During my many childhood years as a picky eater, I mainly subsisted on noodles and butter. The hearty combination of starchy pasta coated in a slick of salt-kissed cream was a lifeline for me until I eventually figured out what I was missing and joined the realm of the omnivorous. What I did not realize during all that time as a flavor-phobic child was that my favorite dish connected me to my Ashkenazi Jewish roots.
For generations before me, Jews across Central and Eastern Europe shared my devotion to starch and cream, serving egg noodles mixed with pot cheese as a quick, satisfying meal. Like many weeknight dishes, the recipe for lokshen mit kaese, as it is called in Yiddish, was budget-friendly, alluringly homey, and effortless. As Arthur Schwartz writes in his book Jewish Home Cooking: Yiddish Recipes Revisited, it is a dish you cook “when you think there’s nothing in the house to eat.” Seasoned in the Litvak manner with a copious sprinkle of salt and pepper, as Schwartz enjoys it, or dusted with sugar in the Galitzianer tradition, noodles and pot cheese is Jewish comfort food par excellence.
There is a reason why I never made the connection between my preferred childhood meal and my food heritage. In America, Ashkenazi home cooking has come to be defined by its feast foods, the dishes served on Shabbat and holidays. These beloved, labor-intensive dishes—things like brisket, potato kugel, stuffed cabbage, and matzo ball soup—are legendary in their deliciousness and often imbued with symbolic meaning. They are worthy of their vaunted status. Still, they leave out an important part of the story: everyday food.
“To me, the foods Ashkenazi Jewish families once ate during the week … are the unsung heroes of the culinary tradition,” said Jeff Yoskowitz, co-owner of the old world-inspired food company The Gefilteria and co-author of The Gefilte Manifesto. He’s right. Everyday Jewish dishes like noodles and pot cheese may not share the bravado of big-ticket holiday meals. But this unfussy, soulful fare once sustained and nourished communities six days a week. It, too, deserves a chance to shine.

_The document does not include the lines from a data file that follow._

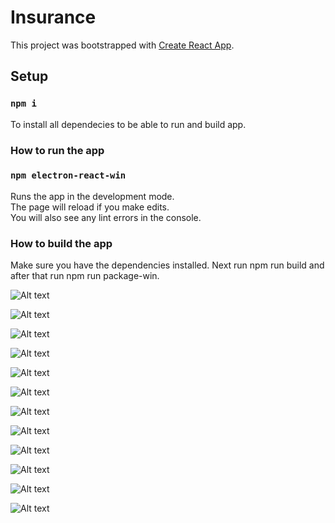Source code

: # Insurance

This project was bootstrapped with [Create React App](https://github.com/facebook/create-react-app).

## Setup

### `npm i`

To install all dependecies to be able to run and build app.

### How to run the app

### `npm electron-react-win`

Runs the app in the development mode.\
The page will reload if you make edits.\
You will also see any lint errors in the console.

### How to build the app

Make sure you have the dependencies installed. Next run npm run build and after that run npm run package-win.

![Alt text](readmepictures/Home.png)

![Alt text](readmepictures/Customers.png)

![Alt text](readmepictures/Vendors.png)

![Alt text](readmepictures/Customer.png)

![Alt text](readmepictures/Vendor.png)

![Alt text](readmepictures/Customer_Invoice.png)

![Alt text](readmepictures/Customer_Policies.png)

![Alt text](readmepictures/Customer_Policies_Modal1.png)

![Alt text](readmepictures/Customer_Policies_Modal2.png)

![Alt text](readmepictures/Customer_Census.png)

![Alt text](readmepictures/Customer_Census_Modal.png)

![Alt text](readmepictures/Vendor_Bill_Modal.png)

For generations, homemade egg noodles played a central role in daily Ashkenazi cooking. “Every housewife owned a large wooden pastry board and a long thin rolling pin like a broomstick to make it,” writes Claudia Roden in The Book of Jewish Food. Making lokshen, she writes, “was once a cornerstone of feminine dexterity.” Depending on where they were being made, the noodles came topped with caramelized cabbage or sautéed mushrooms, got sprinkled with ground poppy seeds or finely chopped walnuts, or were mixed with kasha (toasted buckwheat) and browned onions to make kasha varnishkes. In Alsace, Roden writes, noodles were “simply boiled in salted water or milk and served with butter.” (Be still my childhood heart!)
To understand the deep appeal of noodles and pot cheese, it helps to think of the dish as either deconstructed noodle kugel or an Ashkenazi version of macaroni and cheese. The comforting combination, which was sometimes further enriched with sour cream or butter, was enjoyed by Jews and non-Jews alike. (Non-kosher versions typically included bacon.)
In 20th-century America, packaged noodles became readily available at the grocery store, which meant home cooks made them from scratch less frequently. European-style curd cheeses, meanwhile, became increasingly harder to find, so cottage cheese became the de facto mix-in. Even with these modifications, the dish remained a standout. But as the 21st century approached, thanks to Americans’ growing distrust of saturated fats and desire to move beyond old-fashioned tastes (except on the holidays), it—along with so many other everyday Ashkenazi comfort foods—slowly died out.
And that is a shame. Because along with these dishes, we have lost a connection with important foodways and whole cookbooks’ worth of flavor. One of my goals when writing Modern Jewish Cooking was to reinvigorate traditional Ashkenazi dishes—both holiday and daily fare—and bring them to the contemporary table. There are many examples but, no surprise, I love the update of lokshen mit kaese best. Enhancing the dish with a bit grated lemon zest, a burst of fresh mint and chives, and a handful of sautéed shallots, it tastes at once Old World and New. My bubbe may have raised an eyebrow at such revisions. But hopefully, because of them, my future grandkids will eat it, too.